● Recorded data:
•••

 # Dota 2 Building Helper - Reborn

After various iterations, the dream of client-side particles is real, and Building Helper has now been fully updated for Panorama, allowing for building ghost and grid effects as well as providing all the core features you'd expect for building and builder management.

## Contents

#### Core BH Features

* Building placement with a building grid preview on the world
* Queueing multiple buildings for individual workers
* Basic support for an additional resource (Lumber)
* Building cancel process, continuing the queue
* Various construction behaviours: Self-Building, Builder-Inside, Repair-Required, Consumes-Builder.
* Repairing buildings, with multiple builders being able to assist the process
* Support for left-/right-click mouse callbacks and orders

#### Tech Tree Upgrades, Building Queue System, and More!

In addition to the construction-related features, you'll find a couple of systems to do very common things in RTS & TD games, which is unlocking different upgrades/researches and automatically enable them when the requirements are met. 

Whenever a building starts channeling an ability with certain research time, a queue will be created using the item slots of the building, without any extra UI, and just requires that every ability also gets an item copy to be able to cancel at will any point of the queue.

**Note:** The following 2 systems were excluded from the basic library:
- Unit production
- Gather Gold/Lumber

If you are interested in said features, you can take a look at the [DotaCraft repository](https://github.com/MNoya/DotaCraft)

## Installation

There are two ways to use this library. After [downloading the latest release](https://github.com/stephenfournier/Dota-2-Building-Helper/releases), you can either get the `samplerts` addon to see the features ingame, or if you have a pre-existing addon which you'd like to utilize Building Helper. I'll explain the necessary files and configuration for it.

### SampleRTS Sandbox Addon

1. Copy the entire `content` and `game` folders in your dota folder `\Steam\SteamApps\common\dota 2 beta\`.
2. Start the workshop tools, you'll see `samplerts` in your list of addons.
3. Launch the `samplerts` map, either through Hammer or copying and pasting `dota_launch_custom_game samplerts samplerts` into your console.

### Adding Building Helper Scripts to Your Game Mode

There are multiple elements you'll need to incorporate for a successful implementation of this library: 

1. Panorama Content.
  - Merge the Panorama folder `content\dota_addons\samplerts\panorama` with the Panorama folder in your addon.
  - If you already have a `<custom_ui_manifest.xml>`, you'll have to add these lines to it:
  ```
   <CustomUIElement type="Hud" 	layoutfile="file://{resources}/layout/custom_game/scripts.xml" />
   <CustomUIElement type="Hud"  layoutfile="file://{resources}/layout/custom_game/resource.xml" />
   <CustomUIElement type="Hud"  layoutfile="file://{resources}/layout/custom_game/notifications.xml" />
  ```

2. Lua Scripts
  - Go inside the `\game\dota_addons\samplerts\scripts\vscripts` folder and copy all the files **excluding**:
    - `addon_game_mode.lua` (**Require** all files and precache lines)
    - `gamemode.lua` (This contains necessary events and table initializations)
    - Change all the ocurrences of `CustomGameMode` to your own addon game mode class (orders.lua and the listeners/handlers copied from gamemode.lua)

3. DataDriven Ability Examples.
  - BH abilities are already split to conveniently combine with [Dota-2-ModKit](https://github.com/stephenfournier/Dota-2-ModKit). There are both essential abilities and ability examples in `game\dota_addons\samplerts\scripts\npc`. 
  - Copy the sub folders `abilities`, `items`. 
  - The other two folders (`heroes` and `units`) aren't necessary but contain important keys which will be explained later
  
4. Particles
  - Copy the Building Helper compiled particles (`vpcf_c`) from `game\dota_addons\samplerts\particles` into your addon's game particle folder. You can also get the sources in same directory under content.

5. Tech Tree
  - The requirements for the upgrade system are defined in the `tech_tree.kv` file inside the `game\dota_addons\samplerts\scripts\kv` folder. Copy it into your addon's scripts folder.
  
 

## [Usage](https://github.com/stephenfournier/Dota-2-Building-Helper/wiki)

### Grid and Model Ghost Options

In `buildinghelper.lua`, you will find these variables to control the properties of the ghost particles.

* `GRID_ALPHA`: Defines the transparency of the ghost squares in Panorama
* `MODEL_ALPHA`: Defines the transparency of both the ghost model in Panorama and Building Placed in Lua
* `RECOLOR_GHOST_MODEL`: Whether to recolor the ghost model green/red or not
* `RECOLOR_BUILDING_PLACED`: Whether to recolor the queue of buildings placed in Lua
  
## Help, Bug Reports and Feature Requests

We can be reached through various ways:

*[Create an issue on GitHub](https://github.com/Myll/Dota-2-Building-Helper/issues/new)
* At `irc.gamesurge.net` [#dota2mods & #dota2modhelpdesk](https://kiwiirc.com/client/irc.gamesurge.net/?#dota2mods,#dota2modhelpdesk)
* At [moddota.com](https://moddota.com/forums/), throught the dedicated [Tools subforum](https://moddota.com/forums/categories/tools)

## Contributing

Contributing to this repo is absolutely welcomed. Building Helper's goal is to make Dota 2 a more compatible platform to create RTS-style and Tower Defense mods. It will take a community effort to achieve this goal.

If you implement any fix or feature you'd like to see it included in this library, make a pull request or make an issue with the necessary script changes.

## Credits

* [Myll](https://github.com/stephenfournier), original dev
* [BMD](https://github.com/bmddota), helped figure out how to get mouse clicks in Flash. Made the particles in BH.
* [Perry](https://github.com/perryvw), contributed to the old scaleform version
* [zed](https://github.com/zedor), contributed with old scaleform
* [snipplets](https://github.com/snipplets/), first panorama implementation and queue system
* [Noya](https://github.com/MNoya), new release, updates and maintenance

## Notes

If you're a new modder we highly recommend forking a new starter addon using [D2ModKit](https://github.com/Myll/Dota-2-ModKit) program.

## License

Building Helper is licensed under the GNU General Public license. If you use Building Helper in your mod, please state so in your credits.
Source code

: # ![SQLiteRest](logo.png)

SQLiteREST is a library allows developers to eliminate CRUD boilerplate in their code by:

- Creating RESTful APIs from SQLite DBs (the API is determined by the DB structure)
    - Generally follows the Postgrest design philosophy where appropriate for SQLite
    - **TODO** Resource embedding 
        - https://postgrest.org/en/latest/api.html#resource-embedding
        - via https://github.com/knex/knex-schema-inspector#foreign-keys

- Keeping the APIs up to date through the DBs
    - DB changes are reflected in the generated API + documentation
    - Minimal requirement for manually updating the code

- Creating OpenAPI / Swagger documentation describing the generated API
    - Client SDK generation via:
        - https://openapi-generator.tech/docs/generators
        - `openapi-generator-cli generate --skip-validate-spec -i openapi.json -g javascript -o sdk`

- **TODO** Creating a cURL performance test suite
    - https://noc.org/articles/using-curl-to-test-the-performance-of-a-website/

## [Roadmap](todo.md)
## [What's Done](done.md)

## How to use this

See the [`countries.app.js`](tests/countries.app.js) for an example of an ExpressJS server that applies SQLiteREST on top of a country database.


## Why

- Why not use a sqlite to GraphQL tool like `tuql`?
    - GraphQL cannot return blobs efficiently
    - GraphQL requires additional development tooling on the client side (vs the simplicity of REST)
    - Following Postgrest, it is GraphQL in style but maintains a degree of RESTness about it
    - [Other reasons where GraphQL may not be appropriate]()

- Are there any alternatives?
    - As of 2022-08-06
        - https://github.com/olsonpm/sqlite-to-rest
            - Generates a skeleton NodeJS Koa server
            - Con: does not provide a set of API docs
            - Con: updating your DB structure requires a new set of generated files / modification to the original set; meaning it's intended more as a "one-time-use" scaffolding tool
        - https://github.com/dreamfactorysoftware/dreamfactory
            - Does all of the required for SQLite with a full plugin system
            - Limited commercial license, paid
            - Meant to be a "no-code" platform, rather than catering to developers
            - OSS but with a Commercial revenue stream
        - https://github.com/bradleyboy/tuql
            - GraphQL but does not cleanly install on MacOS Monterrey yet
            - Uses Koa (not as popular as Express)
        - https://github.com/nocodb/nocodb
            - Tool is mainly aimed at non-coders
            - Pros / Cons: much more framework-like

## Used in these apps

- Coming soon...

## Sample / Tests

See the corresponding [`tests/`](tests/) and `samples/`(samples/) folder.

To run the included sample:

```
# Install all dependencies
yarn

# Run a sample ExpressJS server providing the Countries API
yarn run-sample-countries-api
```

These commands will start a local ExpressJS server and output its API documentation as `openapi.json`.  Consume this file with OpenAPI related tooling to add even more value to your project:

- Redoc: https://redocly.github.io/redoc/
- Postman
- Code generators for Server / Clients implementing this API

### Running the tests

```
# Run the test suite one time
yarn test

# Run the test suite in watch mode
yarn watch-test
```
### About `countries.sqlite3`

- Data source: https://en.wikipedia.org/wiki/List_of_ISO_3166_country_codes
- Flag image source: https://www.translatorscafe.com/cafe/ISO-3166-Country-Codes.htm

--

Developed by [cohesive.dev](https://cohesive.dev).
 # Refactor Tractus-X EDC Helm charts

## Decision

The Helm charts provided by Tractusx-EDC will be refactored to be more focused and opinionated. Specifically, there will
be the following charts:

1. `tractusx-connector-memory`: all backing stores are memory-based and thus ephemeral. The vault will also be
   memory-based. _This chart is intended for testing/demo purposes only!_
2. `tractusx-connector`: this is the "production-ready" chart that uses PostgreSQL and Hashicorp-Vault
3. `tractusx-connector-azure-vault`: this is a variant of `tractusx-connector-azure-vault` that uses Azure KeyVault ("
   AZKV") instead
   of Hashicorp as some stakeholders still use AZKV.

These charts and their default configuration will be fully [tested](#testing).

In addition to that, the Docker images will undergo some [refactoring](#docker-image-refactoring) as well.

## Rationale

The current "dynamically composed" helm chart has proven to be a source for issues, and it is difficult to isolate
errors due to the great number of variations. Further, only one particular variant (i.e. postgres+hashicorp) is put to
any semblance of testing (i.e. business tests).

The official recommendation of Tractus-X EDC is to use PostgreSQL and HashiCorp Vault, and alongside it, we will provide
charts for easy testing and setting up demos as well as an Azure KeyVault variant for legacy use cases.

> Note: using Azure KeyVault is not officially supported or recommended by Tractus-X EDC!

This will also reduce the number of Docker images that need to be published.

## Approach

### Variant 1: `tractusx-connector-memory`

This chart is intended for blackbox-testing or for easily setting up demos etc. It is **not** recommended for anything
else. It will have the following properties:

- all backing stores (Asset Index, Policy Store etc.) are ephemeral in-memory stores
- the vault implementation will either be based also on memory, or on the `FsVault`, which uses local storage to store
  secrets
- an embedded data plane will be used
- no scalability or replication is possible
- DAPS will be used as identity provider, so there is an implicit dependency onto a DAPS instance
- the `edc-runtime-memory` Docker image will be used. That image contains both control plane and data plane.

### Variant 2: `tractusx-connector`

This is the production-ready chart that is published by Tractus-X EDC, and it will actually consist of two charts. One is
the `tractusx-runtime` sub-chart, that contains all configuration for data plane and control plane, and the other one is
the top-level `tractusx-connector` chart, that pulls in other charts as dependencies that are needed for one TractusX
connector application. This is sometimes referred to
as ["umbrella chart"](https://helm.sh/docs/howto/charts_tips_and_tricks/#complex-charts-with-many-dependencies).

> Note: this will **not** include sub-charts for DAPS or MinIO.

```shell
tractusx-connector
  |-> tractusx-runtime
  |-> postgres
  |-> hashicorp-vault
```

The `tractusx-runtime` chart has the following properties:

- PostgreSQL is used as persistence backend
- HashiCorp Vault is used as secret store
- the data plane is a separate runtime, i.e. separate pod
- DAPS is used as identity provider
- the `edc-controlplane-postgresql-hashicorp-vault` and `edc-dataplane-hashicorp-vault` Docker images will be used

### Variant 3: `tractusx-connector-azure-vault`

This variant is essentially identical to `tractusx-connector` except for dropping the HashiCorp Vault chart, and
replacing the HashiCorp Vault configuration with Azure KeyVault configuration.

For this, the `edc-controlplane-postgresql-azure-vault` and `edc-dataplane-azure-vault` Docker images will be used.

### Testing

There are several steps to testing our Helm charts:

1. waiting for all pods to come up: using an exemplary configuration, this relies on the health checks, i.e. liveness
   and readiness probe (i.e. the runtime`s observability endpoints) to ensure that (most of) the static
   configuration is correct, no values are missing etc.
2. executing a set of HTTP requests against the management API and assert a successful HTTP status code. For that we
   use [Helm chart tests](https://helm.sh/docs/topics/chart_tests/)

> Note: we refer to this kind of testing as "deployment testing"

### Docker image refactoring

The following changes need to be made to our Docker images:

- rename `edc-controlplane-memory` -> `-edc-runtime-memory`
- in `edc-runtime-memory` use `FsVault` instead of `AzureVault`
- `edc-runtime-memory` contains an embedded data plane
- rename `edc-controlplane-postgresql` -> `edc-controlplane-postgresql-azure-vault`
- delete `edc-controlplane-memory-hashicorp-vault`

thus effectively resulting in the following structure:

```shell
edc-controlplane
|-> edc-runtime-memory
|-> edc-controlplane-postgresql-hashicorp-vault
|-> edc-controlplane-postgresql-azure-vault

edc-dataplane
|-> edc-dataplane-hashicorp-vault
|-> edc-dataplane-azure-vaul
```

•••

● What you will do: Repeat, word for word, the lines from the start of the records to the line that contains "2. Start the", both of them included, and no others.

● Result of this exercise:
 # Dota 2 Building Helper - Reborn

After various iterations, the dream of client-side particles is real, and Building Helper has now been fully updated for Panorama, allowing for building ghost and grid effects as well as providing all the core features you'd expect for building and builder management.

## Contents

#### Core BH Features

* Building placement with a building grid preview on the world
* Queueing multiple buildings for individual workers
* Basic support for an additional resource (Lumber)
* Building cancel process, continuing the queue
* Various construction behaviours: Self-Building, Builder-Inside, Repair-Required, Consumes-Builder.
* Repairing buildings, with multiple builders being able to assist the process
* Support for left-/right-click mouse callbacks and orders

#### Tech Tree Upgrades, Building Queue System, and More!

In addition to the construction-related features, you'll find a couple of systems to do very common things in RTS & TD games, which is unlocking different upgrades/researches and automatically enable them when the requirements are met. 

Whenever a building starts channeling an ability with certain research time, a queue will be created using the item slots of the building, without any extra UI, and just requires that every ability also gets an item copy to be able to cancel at will any point of the queue.

**Note:** The following 2 systems were excluded from the basic library:
- Unit production
- Gather Gold/Lumber

If you are interested in said features, you can take a look at the [DotaCraft repository](https://github.com/MNoya/DotaCraft)

## Installation

There are two ways to use this library. After [downloading the latest release](https://github.com/stephenfournier/Dota-2-Building-Helper/releases), you can either get the `samplerts` addon to see the features ingame, or if you have a pre-existing addon which you'd like to utilize Building Helper. I'll explain the necessary files and configuration for it.

### SampleRTS Sandbox Addon

1. Copy the entire `content` and `game` folders in your dota folder `\Steam\SteamApps\common\dota 2 beta\`.
2. Start the workshop tools, you'll see `samplerts` in your list of addons.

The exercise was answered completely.